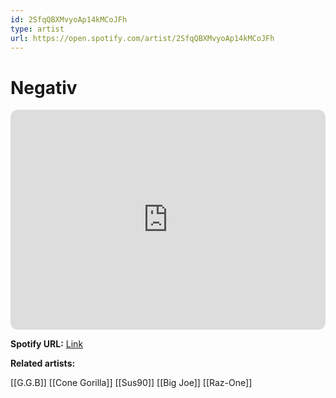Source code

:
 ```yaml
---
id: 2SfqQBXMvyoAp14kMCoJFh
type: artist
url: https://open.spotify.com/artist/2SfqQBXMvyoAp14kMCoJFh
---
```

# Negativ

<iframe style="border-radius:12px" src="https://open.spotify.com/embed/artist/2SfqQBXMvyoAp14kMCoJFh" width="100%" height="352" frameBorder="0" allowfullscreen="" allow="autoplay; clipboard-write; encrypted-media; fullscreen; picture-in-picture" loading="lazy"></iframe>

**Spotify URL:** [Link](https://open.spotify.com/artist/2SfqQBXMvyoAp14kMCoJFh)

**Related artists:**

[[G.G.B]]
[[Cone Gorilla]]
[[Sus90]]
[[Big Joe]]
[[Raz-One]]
####
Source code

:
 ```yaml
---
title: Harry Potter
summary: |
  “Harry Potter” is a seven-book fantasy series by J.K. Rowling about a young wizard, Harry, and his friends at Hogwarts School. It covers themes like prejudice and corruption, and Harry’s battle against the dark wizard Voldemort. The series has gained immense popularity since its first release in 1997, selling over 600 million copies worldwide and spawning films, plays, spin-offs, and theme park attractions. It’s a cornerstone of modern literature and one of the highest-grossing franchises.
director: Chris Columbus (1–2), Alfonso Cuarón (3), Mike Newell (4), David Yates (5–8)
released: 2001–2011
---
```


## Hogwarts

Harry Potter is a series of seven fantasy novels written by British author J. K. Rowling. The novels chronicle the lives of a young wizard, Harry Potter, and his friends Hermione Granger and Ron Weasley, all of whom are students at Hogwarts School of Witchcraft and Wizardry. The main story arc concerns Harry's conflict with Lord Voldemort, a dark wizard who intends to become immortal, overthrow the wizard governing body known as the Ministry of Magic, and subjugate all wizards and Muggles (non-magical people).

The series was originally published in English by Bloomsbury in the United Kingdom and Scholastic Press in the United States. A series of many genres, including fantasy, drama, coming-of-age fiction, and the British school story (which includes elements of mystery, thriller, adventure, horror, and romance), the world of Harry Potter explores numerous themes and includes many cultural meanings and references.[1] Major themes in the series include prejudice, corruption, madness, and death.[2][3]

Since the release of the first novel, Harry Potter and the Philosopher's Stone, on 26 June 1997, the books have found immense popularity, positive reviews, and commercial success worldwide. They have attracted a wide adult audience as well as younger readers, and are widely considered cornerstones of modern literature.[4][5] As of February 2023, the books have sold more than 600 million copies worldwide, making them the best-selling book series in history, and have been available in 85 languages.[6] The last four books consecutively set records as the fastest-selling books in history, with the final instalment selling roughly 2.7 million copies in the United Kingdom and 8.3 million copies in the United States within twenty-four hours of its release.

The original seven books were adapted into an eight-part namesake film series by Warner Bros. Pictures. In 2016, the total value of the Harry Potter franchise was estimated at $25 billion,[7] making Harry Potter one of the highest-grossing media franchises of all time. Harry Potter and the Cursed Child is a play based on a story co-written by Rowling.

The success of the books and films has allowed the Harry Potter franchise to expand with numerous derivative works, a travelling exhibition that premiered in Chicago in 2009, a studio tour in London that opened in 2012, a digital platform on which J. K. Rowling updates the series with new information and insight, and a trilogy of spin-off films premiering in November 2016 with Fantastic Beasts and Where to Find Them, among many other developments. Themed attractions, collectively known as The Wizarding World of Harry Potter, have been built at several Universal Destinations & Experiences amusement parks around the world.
####
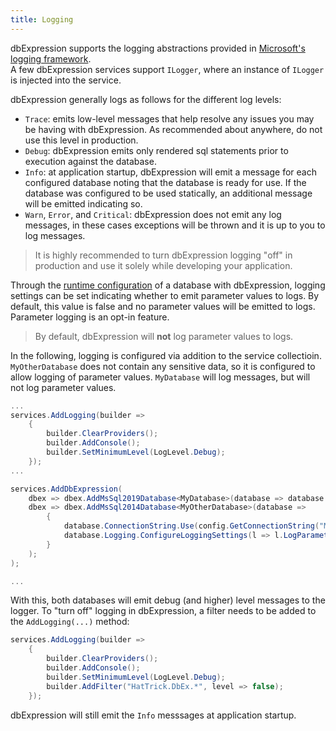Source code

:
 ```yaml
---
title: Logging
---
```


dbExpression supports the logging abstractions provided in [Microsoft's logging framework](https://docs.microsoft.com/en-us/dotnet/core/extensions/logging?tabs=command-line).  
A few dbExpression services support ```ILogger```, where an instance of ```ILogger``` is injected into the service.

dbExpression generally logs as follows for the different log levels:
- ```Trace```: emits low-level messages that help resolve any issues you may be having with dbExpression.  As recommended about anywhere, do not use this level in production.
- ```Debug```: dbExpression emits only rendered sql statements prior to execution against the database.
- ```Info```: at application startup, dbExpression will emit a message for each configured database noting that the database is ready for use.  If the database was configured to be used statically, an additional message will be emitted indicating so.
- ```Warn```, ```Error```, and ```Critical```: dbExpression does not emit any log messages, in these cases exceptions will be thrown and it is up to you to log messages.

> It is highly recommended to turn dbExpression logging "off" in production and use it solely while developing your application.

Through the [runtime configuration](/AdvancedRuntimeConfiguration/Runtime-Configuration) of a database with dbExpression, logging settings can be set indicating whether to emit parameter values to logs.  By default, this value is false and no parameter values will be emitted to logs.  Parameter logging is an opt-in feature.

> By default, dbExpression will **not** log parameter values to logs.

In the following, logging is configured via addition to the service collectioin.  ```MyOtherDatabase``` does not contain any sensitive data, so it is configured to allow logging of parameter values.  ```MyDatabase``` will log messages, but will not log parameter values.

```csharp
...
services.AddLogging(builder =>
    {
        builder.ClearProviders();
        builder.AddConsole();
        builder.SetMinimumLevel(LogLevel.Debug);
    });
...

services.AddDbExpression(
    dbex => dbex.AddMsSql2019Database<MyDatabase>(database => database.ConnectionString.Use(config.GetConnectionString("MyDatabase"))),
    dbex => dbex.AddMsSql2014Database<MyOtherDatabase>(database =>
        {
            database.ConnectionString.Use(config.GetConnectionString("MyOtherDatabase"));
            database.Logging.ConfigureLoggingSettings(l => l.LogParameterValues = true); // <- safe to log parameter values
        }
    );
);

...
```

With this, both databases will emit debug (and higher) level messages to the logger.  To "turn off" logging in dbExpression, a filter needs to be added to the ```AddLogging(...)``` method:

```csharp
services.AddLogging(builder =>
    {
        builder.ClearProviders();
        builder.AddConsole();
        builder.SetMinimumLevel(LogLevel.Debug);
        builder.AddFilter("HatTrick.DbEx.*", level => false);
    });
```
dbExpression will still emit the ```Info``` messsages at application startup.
####
Problem to solve >>
Reproduce, word for word and in full, only the lines above that start at the line with "Since the release" and run through the line with "The original seven", both ends included.

Result of this task >>
Since the release of the first novel, Harry Potter and the Philosopher's Stone, on 26 June 1997, the books have found immense popularity, positive reviews, and commercial success worldwide. They have attracted a wide adult audience as well as younger readers, and are widely considered cornerstones of modern literature.[4][5] As of February 2023, the books have sold more than 600 million copies worldwide, making them the best-selling book series in history, and have been available in 85 languages.[6] The last four books consecutively set records as the fastest-selling books in history, with the final instalment selling roughly 2.7 million copies in the United Kingdom and 8.3 million copies in the United States within twenty-four hours of its release.

The original seven books were adapted into an eight-part namesake film series by Warner Bros. Pictures. In 2016, the total value of the Harry Potter franchise was estimated at $25 billion,[7] making Harry Potter one of the highest-grossing media franchises of all time. Harry Potter and the Cursed Child is a play based on a story co-written by Rowling.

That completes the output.